Retigabine (Trobalt, Potiga) — General Discussion

Just coming into my mind:
Wouldn't it make sense informing GSK and Autifony on this?
So they could do more research on this.
At least it seems there is something in this drug that has positive effect on T.
If they could develop a drug onto this (with less side effects), this would become their next cash cow.
But maybe this is what Autifony is already working on.
Thanks Christian for your efforts and keeping us informed.
I am happy for you that you have at least one quiet day.
 
Just coming into my mind:
Wouldn't it make sense informing GSK and Autifony on this?
So they could do more research on this.
At least it seems there is something in this drug that has positive effect on T.
If they could develop a drug onto this (with less side effects), this would become their next cash cow.
But maybe this is what Autifony is already working on.
Thanks Christian for your efforts and keeping us informed.
I am happy for you that you have at least one quiet day.

Yes, from my understanding this is what Autifony is doing. I think Benryu has explained it earlier in the thread. But why more researchers arent all over this potassium channel approach is beyond me.
 
He is having problems with kidneys.

How's your tinnitus today? I might be mistaken, but is the idea here that we would all do a treatment regimen of Retigabine, and it's supposed to have long lasting effects? Supposedly reset the brain's plasticity to be in a more normalized state with regards to auditory processing?
 
How's your tinnitus today? I might be mistaken, but is the idea here that we would all do a treatment regimen of Retigabine, and it's supposed to have long lasting effects? Supposedly reset the brain's plasticity to be in a more normalized state with regards to auditory processing?

Well I started again 200x3 2 days , yesterday it had quite moments hard to find high tones, this morning I almost did not hear T, but i need to use it min 3 weeks, louder t afternoons-evening but how to say, it is more tolerant and not so intrusive and I sleep tighter. we see as it goes, I don't wanna do do some jumpy report on 2 days because I believe you might get wrong information.

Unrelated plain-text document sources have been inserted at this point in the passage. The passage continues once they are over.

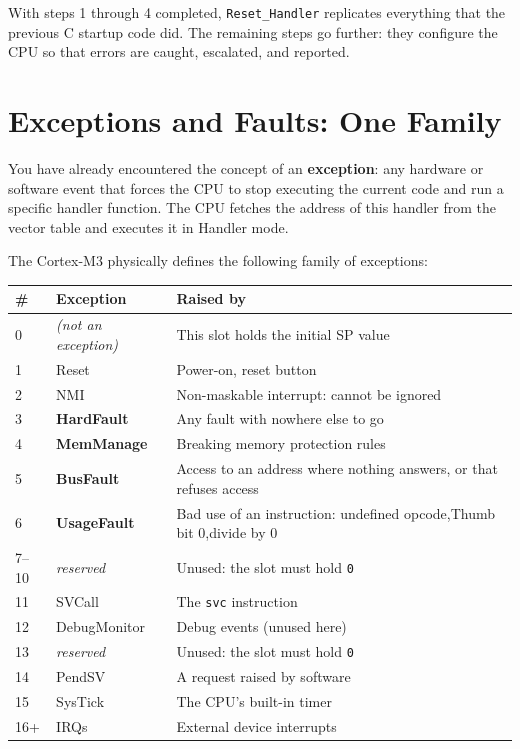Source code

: With steps 1 through 4 completed, \texttt{Reset\_Handler} replicates everything that the previous C startup code did. The remaining steps go further: they configure the CPU so that errors are caught, escalated, and reported.

\section{Exceptions and Faults: One Family}
You have already encountered the concept of an \textbf{exception}: any hardware or software event that forces the CPU to stop executing the current code and run a specific handler function. The CPU fetches the address of this handler from the vector table and executes it in Handler mode. 

The Cortex-M3 physically defines the following family of exceptions:

\begin{table}[h!]
    \centering
    \begin{tabular}{|l|l|l|}
        \hline
        \textbf{\#} & \textbf{Exception} & \textbf{Raised by} \\ \hline
        0 & \textit{(not an exception)} & This slot holds the initial SP value \\ \hline
        1 & Reset & Power-on, reset button \\ \hline
        2 & NMI & Non-maskable interrupt: cannot be ignored \\ \hline
        3 & \textbf{HardFault} & Any fault with nowhere else to go \\ \hline
        4 & \textbf{MemManage} & Breaking memory protection rules \\ \hline
        5 & \textbf{BusFault} & Access to an address where nothing answers, or that refuses access \\ \hline
        6 & \textbf{UsageFault} & Bad use of an instruction: undefined opcode,Thumb bit 0,divide by 0 \\ \hline
        7--10 & \textit{reserved} & Unused: the slot must hold \texttt{0} \\ \hline
        11 & SVCall & The \texttt{svc} instruction \\ \hline
        12 & DebugMonitor & Debug events (unused here) \\ \hline
        13 & \textit{reserved} & Unused: the slot must hold \texttt{0} \\ \hline
        14 & PendSV & A request raised by software \\ \hline
        15 & SysTick & The CPU's built-in timer \\ \hline
        16+ & IRQs & External device interrupts \\ \hline
    \end{tabular}
\end{table}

I was on Trobalt 9 days and i was on low dosage so i went to reduction 5 days, and i got 2 boxes now and i can try it more weeks, and i will take few more. It is strange why we cant brake it/cut is but i believe they have shell of slower release as they have reaction after 1-1,5 hours after taking pill.
 
@Lep to be fair, we don't know if your blurry vision would have continued, or if Trobalt would have had a positive effect in your case. The literature states that several side effects, including blurred vision, are likely to occur, but usually disappear as your body adjusts to the medication. In the end it is up to you to weigh the dangers with the potential benefits.

@Christian78 we know Trobalt does not have a time-release coating. It says in that same document you scanned that it is immediate effect. The gradual increase in dosing is to sensitize your brain to it while avoiding to the extent possible the side effects. The no cutting thing is just plain greed, IMO. The company can say that, then the patients will have to buy more pills
 
@rtwombly yes but in my case the side effect wasn't improving in 3-4 days,maybe it was worsening...maybe I will try again in the future if other drugs don't work.

@Lep, has your blurred vision improved since you've been off of Trobalt? Have you experienced anything since getting off the drug, or are you back to where you were before you took the drug?

@Viking, how are your doing since you've stopped Trobalt? Has your T returned to its normal level, or has there been a permanent effect?
 
@rtwombly yes but in my case the side effect wasn't improving in 3-4 days,maybe it was worsening...maybe I will try again in the future if other drugs don't work.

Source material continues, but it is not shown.